■ **To do**
Search the entries below for the word "JavaNote" and copy every line where it appears.

(Extracted data entries)
━━━━━━━━

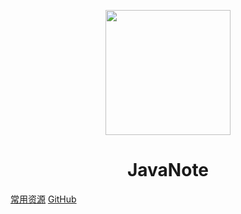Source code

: <p align="center">
<img src="https://ss0.bdstatic.com/70cFvHSh_Q1YnxGkpoWK1HF6hhy/it/u=2481424715,2807309609&fm=26&gp=0.jpg" width="200" height="200"/>
</p>
<h1 align="center">JavaNote</h1>

[常用资源](https://github.com/wanghouhc/JavaNote.git)
[GitHub](https://github.com/wanghouhc/JavaGuide.git)





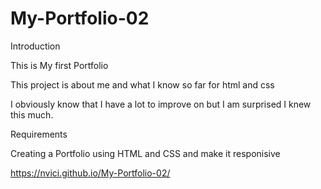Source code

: # My-Portfolio-02
Introduction

This is My first Portfolio

This project is about me and what I know so far for html and css

I obviously know that I have a lot to improve on but I am surprised I knew this much.

Requirements

Creating a Portfolio using HTML and CSS and make it responisive

https://nvici.github.io/My-Portfolio-02/

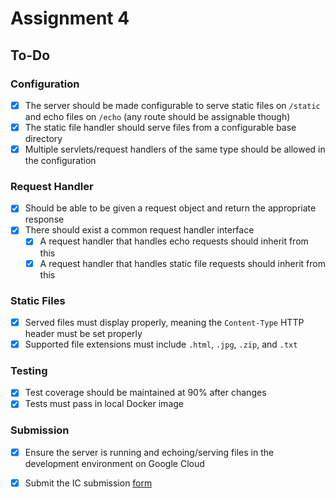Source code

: # Assignment 4

## To-Do

### Configuration

- [x] The server should be made configurable to serve static files on `/static` and echo files on `/echo` (any route should be assignable though)
- [x] The static file handler should serve files from a configurable base directory
- [x] Multiple servlets/request handlers of the same type should be allowed in the configuration

### Request Handler

- [x] Should be able to be given a request object and return the appropriate response
- [x] There should exist a common request handler interface
  - [x] A request handler that handles echo requests should inherit from this
  - [x] A request handler that handles static file requests should inherit from this

### Static Files

- [x] Served files must display properly, meaning the `Content-Type` HTTP header must be set properly
- [x] Supported file extensions must include `.html`, `.jpg`, `.zip`, and `.txt`

### Testing

- [x] Test coverage should be maintained at 90% after changes
- [x] Tests must pass in local Docker image

### Submission

- [x] Ensure the server is running and echoing/serving files in the development environment on Google Cloud
- [x] Submit the IC submission [form](https://docs.google.com/forms/d/e/1FAIpQLSd-Li0TA78Qf7xyURZBXfRELY3GhT63MttTTaH5H7lLu8eHxA/viewform?usp=sf_link)

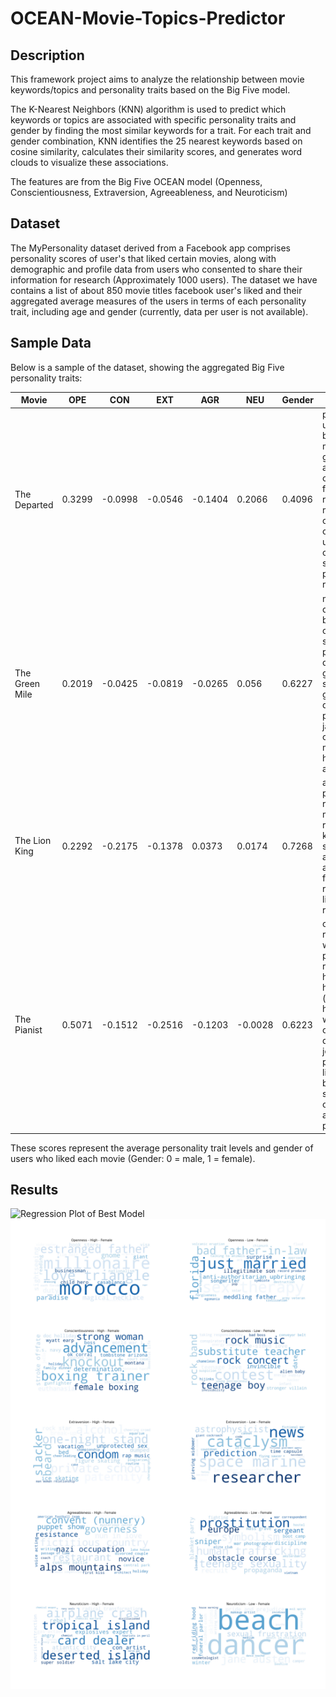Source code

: # OCEAN-Movie-Topics-Predictor

## Description
This framework project aims to analyze the relationship between movie keywords/topics and personality traits based on the Big Five model.   
   
The K-Nearest Neighbors (KNN) algorithm is used to predict which keywords or topics are associated with specific personality traits and gender by finding the most similar keywords for a trait. For each trait and gender combination, KNN identifies the 25 nearest keywords based on cosine similarity, calculates their similarity scores, and generates word clouds to visualize these associations. 

The features are from the Big Five OCEAN model (Openness, Conscientiousness, Extraversion, Agreeableness, and Neuroticism)

## Dataset
The MyPersonality dataset derived from a Facebook app comprises personality scores of user's that liked certain movies, along with demographic and profile data from users who consented to share their information for research (Approximately 1000 users). The dataset we have contains a list of about 850 movie titles facebook user's liked and their aggregated average measures of the users in terms of each personality trait, including age and gender (currently, data per user is not available).

## Sample Data

Below is a sample of the dataset, showing the aggregated Big Five personality traits:

| Movie          | OPE     | CON       | EXT       | AGR       | NEU     | Gender  | Keywords                                                                                                                                    |
|----------------|---------|-----------|-----------|-----------|---------|---------|----------------------------------------------------------------------------------------------------------------------------------------------|
| The Departed   | 0.3299  | -0.0998   | -0.0546   | -0.1404   | 0.2066  | 0.4096  | police, undercover, boston, massachusetts, gangster, irish-american, crime boss, friends, remake, mobster, organized crime, mafia, undercover cop, mole, state police, police training, realtor |
| The Green Mile | 0.2019  | -0.0425   | -0.0819   | -0.0265   | 0.056   | 0.6227  | mentally disabled, based on novel or book, southern usa, psychopath, death row, jail guard, supernatural, great depression, prison guard, jail, electric chair, torture, magic realism, healing, 1930s, abuse of power |
| The Lion King  | 0.2292  | -0.2175   | -0.1378   | 0.0373    | 0.0174  | 0.7268  | africa, lion, prince, redemption, musical, uncle, remake, grief, king, family, sidekick, live action and animation, father son relationship, live action remake                   |
| The Pianist    | 0.5071  | -0.1512   | -0.2516   | -0.1203   | -0.0028 | 0.6223  | concert, nazi, resistance, warsaw ghetto, polish resistance, homeland, holocaust (shoah), hunger, world war ii, prisoner of war, ghetto, deportation, jew persecution, liberation, biography, survival, based on memoir or autobiography, pianist, poland |


These scores represent the average personality trait levels and gender of users who liked each movie (Gender: 0 = male, 1 = female).

## Results
<img src="results_dashboard_males.png" alt="Regression Plot of Best Model" width="600"/>
<img src="results_dashboard_females.png" alt="Regression Plot of Best Model" width="600"/>

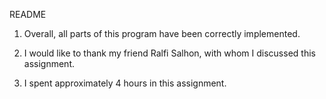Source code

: README


1. Overall, all parts of this program have been correctly implemented.

2. I would like to thank my friend Ralfi Salhon, with whom I discussed this assignment. 

3. I spent approximately 4 hours in this assignment.

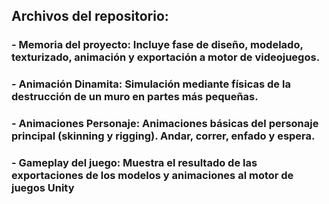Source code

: ## Archivos del repositorio:

  ### - Memoria del proyecto: Incluye fase de diseño, modelado, texturizado, animación y exportación a motor de videojuegos.
  ### - Animación Dinamita: Simulación mediante físicas de la destrucción de un muro en partes más pequeñas.
  ### - Animaciones Personaje: Animaciones básicas del personaje principal (skinning y rigging). Andar, correr, enfado y espera.
  ### - Gameplay del juego: Muestra el resultado de las exportaciones de los modelos y animaciones al motor de juegos Unity
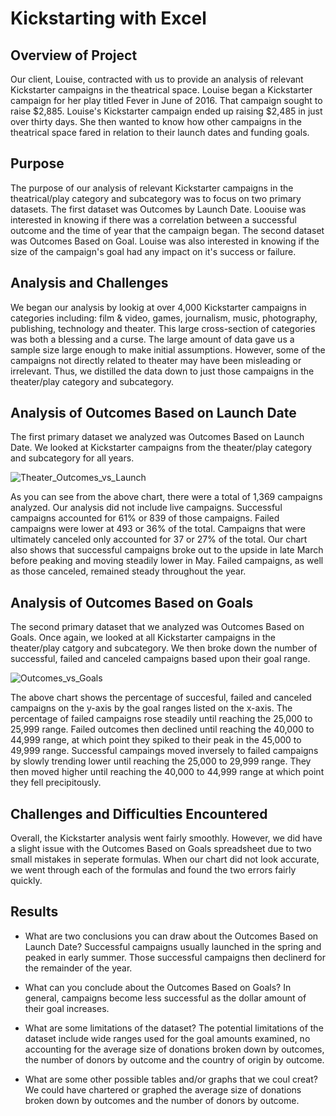 # Kickstarting with Excel

## Overview of Project
Our client, Louise, contracted with us to provide an analysis of relevant Kickstarter campaigns in the theatrical space. Louise began a Kickstarter campaign for her play titled Fever in June of 2016. That campaign sought to raise $2,885. Louise's Kickstarter campaign ended up raising $2,485 in just over thirty days. She then wanted to know how other campaigns in the theatrical space fared in relation to their launch dates and funding goals.

## Purpose
The purpose of our analysis of relevant Kickstarter campaigns in the theatrical/play category and subcategory was to focus on two primary datasets. The first dataset was Outcomes by Launch Date. Loouise was interested in knowing if there was a correlation between a successful outcome and the time of year that the campaign began. The second dataset was Outcomes Based on Goal. Louise was also interested in knowing if the size of the campaign's goal had any impact on it's success or failure.

## Analysis and Challenges
We began our analysis by lookig at over 4,000 Kickstarter campaigns in categories including: film & video, games, journalism, music, photography, publishing, technology and theater. This large cross-section of categories was both a blessing and a curse. The large amount of data gave us a sample size large enough to make initial assumptions. However, some of the campaigns not directly related to theater may have been misleading or irrelevant. Thus, we distilled the data down to just those campaigns in the theater/play category and subcategory.

## Analysis of Outcomes Based on Launch Date
The first primary dataset we analyzed was Outcomes Based on Launch Date. We looked at Kickstarter campaigns from the theater/play category and subcategory for all years.

![Theater_Outcomes_vs_Launch](https://user-images.githubusercontent.com/101157423/157754279-255d2c7b-a93e-4084-8cae-a3257f3c8c64.png)

As you can see from the above chart, there were a total of 1,369 campaigns analyzed. Our analysis did not include live campaigns. Successful campaigns accounted for 61% or 839 of those campaigns. Failed campaigns were lower at 493 or 36% of the total. Campaigns that were ultimately canceled only accounted for 37 or 27% of the total. Our chart also shows that successful campaigns broke out to the upside in late March before peaking and moving steadily lower in May. Failed campaigns, as well as those canceled, remained steady throughout the year.

## Analysis of Outcomes Based on Goals
The second primary dataset that we analyzed was Outcomes Based on Goals. Once again, we looked at all Kickstarter campaigns in the theater/play catgory and subcategory. We then broke down the number of successful, failed and canceled campaigns based upon their goal range.

![Outcomes_vs_Goals](https://user-images.githubusercontent.com/101157423/157765390-dcb28230-6a8d-497f-b013-213041fa7b66.png)

The above chart shows the percentage of succesful, failed and canceled campaigns  on the y-axis by the goal ranges listed on the x-axis. The percentage of failed campaigns rose steadily until reaching the 25,000 to 25,999 range. Failed outcomes then declined until reaching the 40,000 to 44,999 range, at which point they spiked to their peak in the 45,000 to 49,999 range. Successful campaings moved inversely to failed campaigns by slowly trending lower until reaching the 25,000 to 29,999 range. They then moved higher until reaching the 40,000 to 44,999 range at which point they fell precipitously.

## Challenges and Difficulties Encountered

Overall, the Kickstarter analysis went fairly smoothly. However, we did have a slight issue with the Outcomes Based on Goals spreadsheet due to two small mistakes in seperate formulas. When our chart did not look accurate, we went through each of the formulas and found the two errors fairly quickly.

## Results
  * What are two conclusions you can draw about the Outcomes Based on Launch Date? Successful campaigns usually launched in the spring and peaked in         early summer. Those successful campaigns then declinerd for the remainder of the year.
  
  * What can you conclude about the Outcomes Based on Goals? In general, campaigns become less successful as the dollar amount of their goal increases.
  
   * What are some limitations of the dataset? The potential limitations of the dataset include wide ranges used for the goal amounts examined, no            accounting for the average size of donations broken down by outcomes, the number of donors by outcome and the country of origin by outcome.
   
   * What are some other possible tables and/or graphs that we coul creat? We could have chartered or graphed the average size of donations broken down      by outcomes and the number of donors by outcome. 
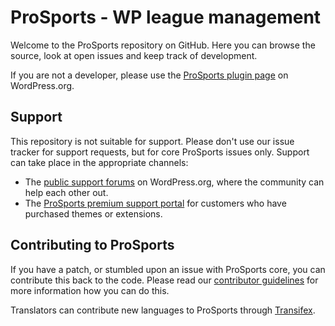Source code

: # ProSports - WP league management

Welcome to the ProSports repository on GitHub. Here you can browse the source, look at open issues and keep track of development.

If you are not a developer, please use the [ProSports plugin page](http://wordpress.org/plugins/prosports/) on WordPress.org.

## Support
This repository is not suitable for support. Please don't use our issue tracker for support requests, but for core ProSports issues only. Support can take place in the appropriate channels:

* The [public support forums](http://wordpress.org/support/plugin/prosports) on WordPress.org, where the community can help each other out.
* The [ProSports premium support portal](http://support.prosports.com/) for customers who have purchased themes or extensions.


## Contributing to ProSports
If you have a patch, or stumbled upon an issue with ProSports core, you can contribute this back to the code. Please read our [contributor guidelines](https://github.com/ProSports/prosports/blob/master/CONTRIBUTING.md) for more information how you can do this.

Translators can contribute new languages to ProSports through [Transifex](https://www.transifex.com/projects/p/prosports/).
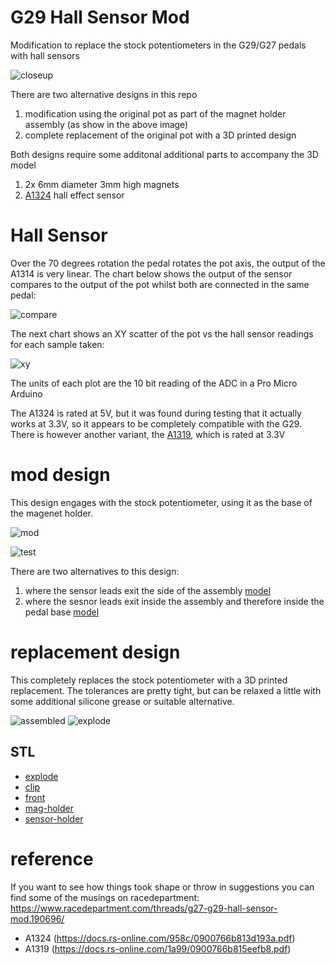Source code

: # G29 Hall Sensor Mod

Modification to replace the stock potentiometers in the G29/G27 pedals with hall sensors

![closeup](img/closeup.jpg)

There are two alternative designs in this repo

1. modification using the original pot as part of the magnet holder assembly (as show in the above image)
2. complete replacement of the original pot with a 3D printed design


Both designs require some additonal additional parts to accompany the 3D model

1. 2x 6mm diameter 3mm high magnets
2. [A1324](https://docs.rs-online.com/958c/0900766b813d193a.pdf) hall effect sensor 

# Hall Sensor

Over the 70 degrees rotation the pedal rotates the pot axis, the output of the A1314 is very linear.  The chart below shows the output of the sensor compares to the output of the pot whilst both are connected in the same pedal:

![compare](img/hall_mk2_1_compare_chart.png)

The next chart shows an XY scatter of the pot vs the hall sensor readings for each sample taken:

![xy](img/hall_mk2_1_xy_chart.png)

The units of each plot are the 10 bit reading of the ADC in a Pro Micro Arduino

The A1324 is rated at 5V, but it was found during testing that it actually works at 3.3V, so it appears to be completely compatible with the G29.  There is however another variant, the [A1319](https://docs.rs-online.com/1a99/0900766b815eefb8.pdf), which is rated at 3.3V

# mod design

This design engages with the stock potentiometer, using it as the base of the magenet holder.

![mod](img/hall_mk2_1_model.png)

![test](img/hall_mk2_1.jpg)

There are two alternatives to this design:

1. where the sensor leads exit the side of the assembly [model](mod/stl/side-exit-explode.stl)
2. where the sesnor leads exit inside the assembly and therefore inside the pedal base [model](mod/stl/inner-exit-explode.stl)

# replacement design

This completely replaces the stock potentiometer with a 3D printed replacement.  The tolerances are pretty tight, but can be relaxed a little with some additional silicone grease or suitable alternative.

![assembled](img/hall_pot_assembled.jpg)
![explode](img/hall_pot_pieces.jpg)

## STL

* [explode](pot/stl/explode.stl)
* [clip](pot/stl/clip.stl)
* [front](pot/stl/front.stl)
* [mag-holder](pot/stl/mag-holder.stl)
* [sensor-holder](pot/stl/sensor-holder.stl)

# reference

If you want to see how things took shape or throw in suggestions you can find some of the musings on racedepartment: https://www.racedepartment.com/threads/g27-g29-hall-sensor-mod.190696/

* A1324 (https://docs.rs-online.com/958c/0900766b813d193a.pdf)
* A1319 (https://docs.rs-online.com/1a99/0900766b815eefb8.pdf)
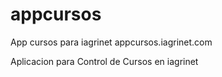 # appcursos

App cursos para iagrinet
appcursos.iagrinet.com

Aplicacion para Control de Cursos en iagrinet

━━━━━━━━

■ **Exercise result**
<h1 align="center">JavaNote</h1>
[常用资源](https://github.com/wanghouhc/JavaNote.git)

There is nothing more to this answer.